Mr. Xi has repeated that message ever since, with growing urgency as the United States tries to restrict China’s access to key semiconductor technologies. But a series of corruption investigations last month into the who’s who of the country’s semiconductor industry suggest that Mr. Xi may not be getting what he expected, or at least not quickly enough.
Those under investigation include the former chairman of YMTC who showed Mr. Xi around on the 2018 visit, and the head of a giant state fund, known as the Big Fund, which has invested in dozens of China’s biggest chip projects.
The firms they led are at the heart of the country’s push into semiconductors, the little slices of silicon that act as the brains of computers and other devices. Their downfalls are a public acknowledgment that China is rethinking its gold rush approach of throwing cash at projects in the hope that some work out. And it’s a clear setback for the country’s drive to become technologically self-sufficient.
Behind the purge lies a tension between Mr. Xi’s vision of government-led tech self-reliance and the very nature of semiconductors.

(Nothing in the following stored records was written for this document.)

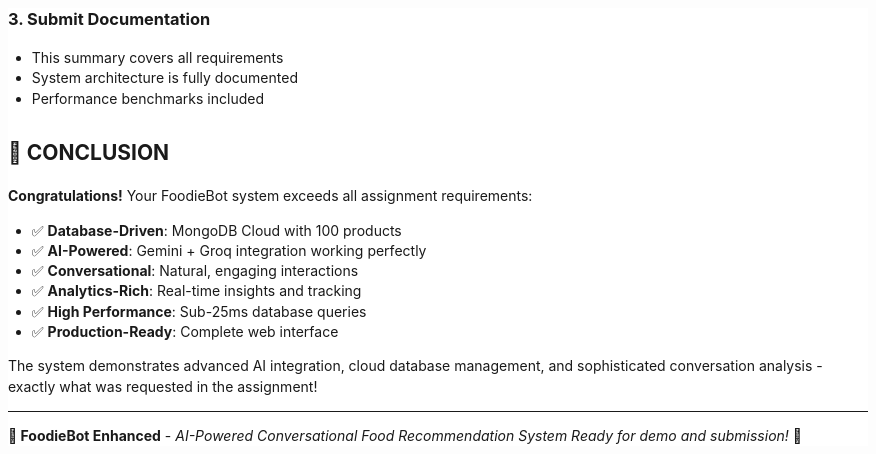 ### 3. **Submit Documentation**
- This summary covers all requirements
- System architecture is fully documented
- Performance benchmarks included

## 🎉 CONCLUSION

**Congratulations!** Your FoodieBot system exceeds all assignment requirements:

- ✅ **Database-Driven**: MongoDB Cloud with 100 products
- ✅ **AI-Powered**: Gemini + Groq integration working perfectly
- ✅ **Conversational**: Natural, engaging interactions
- ✅ **Analytics-Rich**: Real-time insights and tracking
- ✅ **High Performance**: Sub-25ms database queries
- ✅ **Production-Ready**: Complete web interface

The system demonstrates advanced AI integration, cloud database management, and sophisticated conversation analysis - exactly what was requested in the assignment!

---

**🤖 FoodieBot Enhanced** - *AI-Powered Conversational Food Recommendation System*
*Ready for demo and submission!* 🚀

The chip industry is highly complex and interconnected. It depends on an integrated global supply chain and draws upon expertise from different regions: design in the United States; manufacturing in Taiwan and South Korea; assembly, packaging and testing in China; and equipment from the Netherlands. The comparative advantages of each region were built with decades of capital expenditure and research and development.
“Any government considering a push for self-reliance in semiconductors needs to face the harsh reality,” said Christopher A. Thomas, a nonresident senior fellow at the Brookings Institution and Intel’s former general manager in China, in an interview. “Semiconductors represent the highest form of human engineering achievement. They are the most difficult thing we create as a species. How can one country ‘win it all’ by itself?”

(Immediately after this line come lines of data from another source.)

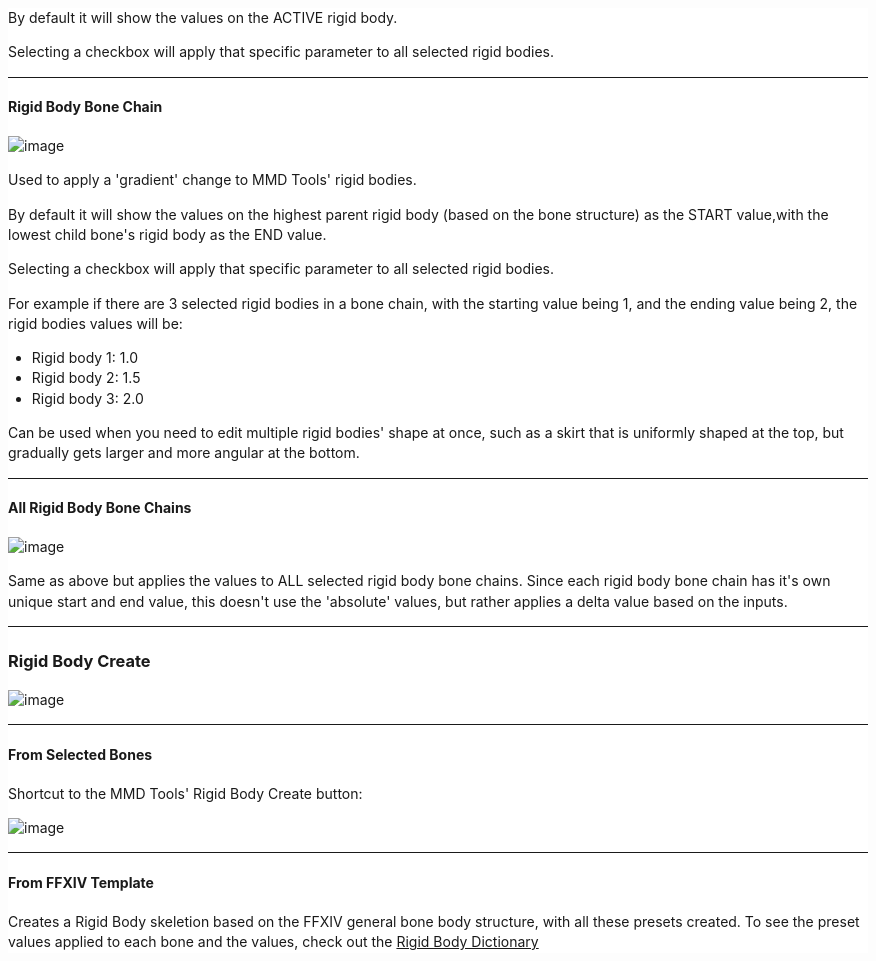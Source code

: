 By default it will show the values on the ACTIVE rigid body.

Selecting a checkbox will apply that specific parameter to all selected rigid bodies.

------

#### Rigid Body Bone Chain

![image](https://github.com/wikid24/ffxiv_mmd_tools_helper/assets/19479648/7b30110f-ba6c-497c-826f-8887240758a5)

Used to apply a 'gradient' change to MMD Tools' rigid bodies.

By default it will show the values on the highest parent rigid body (based on the bone structure) as the START value,with the lowest child bone's rigid body as the END value.

Selecting a checkbox will apply that specific parameter to all selected rigid bodies.

For example if there are 3 selected rigid bodies in a bone chain, with the starting value being 1, and the ending value being 2, the rigid bodies values will be:
- Rigid body 1: 1.0
- Rigid body 2: 1.5
- Rigid body 3: 2.0

Can be used when you need to edit multiple rigid bodies' shape at once, such as a skirt that is uniformly shaped at the top, but gradually gets larger and more angular at the bottom.

------

#### All Rigid Body Bone Chains
![image](https://github.com/wikid24/ffxiv_mmd_tools_helper/assets/19479648/e0800c28-922b-4b8c-a64a-396ed7bde7c5)

Same as above but applies the values to ALL selected rigid body bone chains. Since each rigid body bone chain has it's own unique start and end value, this doesn't use the 'absolute' values, but rather applies a delta value based on the inputs.

------

### Rigid Body Create

![image](https://github.com/wikid24/ffxiv_mmd_tools_helper/assets/19479648/b0c1d3f6-93ff-4597-8de6-1735b02b7c8a)

------

#### From Selected Bones
Shortcut to the MMD Tools' Rigid Body Create button:

![image](https://github.com/wikid24/ffxiv_mmd_tools_helper/assets/19479648/0d63493c-dc82-4b62-9ce6-9cf03d1a75ba)

------

#### From FFXIV Template
Creates a Rigid Body skeletion based on the FFXIV general bone body structure, with all these presets created.
To see the preset values applied to each bone and the values, check out the [Rigid Body Dictionary](https://github.com/wikid24/ffxiv_mmd_tools_helper/tree/master/ffxiv_mmd_tools_helper/data/rigid_body_dictionary.csv)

Charles Kau, a Taiwanese semiconductor veteran who has worked on both sides of the Taiwan Strait, said in a recent newspaper interview that he had tried telling mainland tech executives many times that it could take China 30 — or even 50 — years to become an industry leader.
Such statements aren’t likely to be what Mr. Xi wants to hear. Expected to secure a third term at an important Communist Party congress this year, he is increasingly obsessed with tech “choke points” that have left China vulnerable amid the trade war with the United States, including bans on companies like ZTE, the potential war over the Taiwan Strait and Russia’s invasion of Ukraine. This month, President Biden signed into law a $280 billion bill aimed at strengthening domestic semiconductor manufacturing, design and research to compete with China.
To confront these challenges, Mr. Xi has increasingly reached back to Mao Zedong’s playbook when China was operating a planned economy and had few friends and self-reliance was a necessity. He doesn’t hide his fondness for the Mao era’s top-down approach to tackling big obstacles: mobilizing national resources, which he claims is a big advantage of China’s state-dominating political system.
Such inward and backward vision has come to define Mr. Xi’s views on how China should advance to become self-sufficient in tech and how fast. He has promoted technocrats from the space and defense industries who pulled off technologically challenging projects that he believes testify to the strength of China’s system.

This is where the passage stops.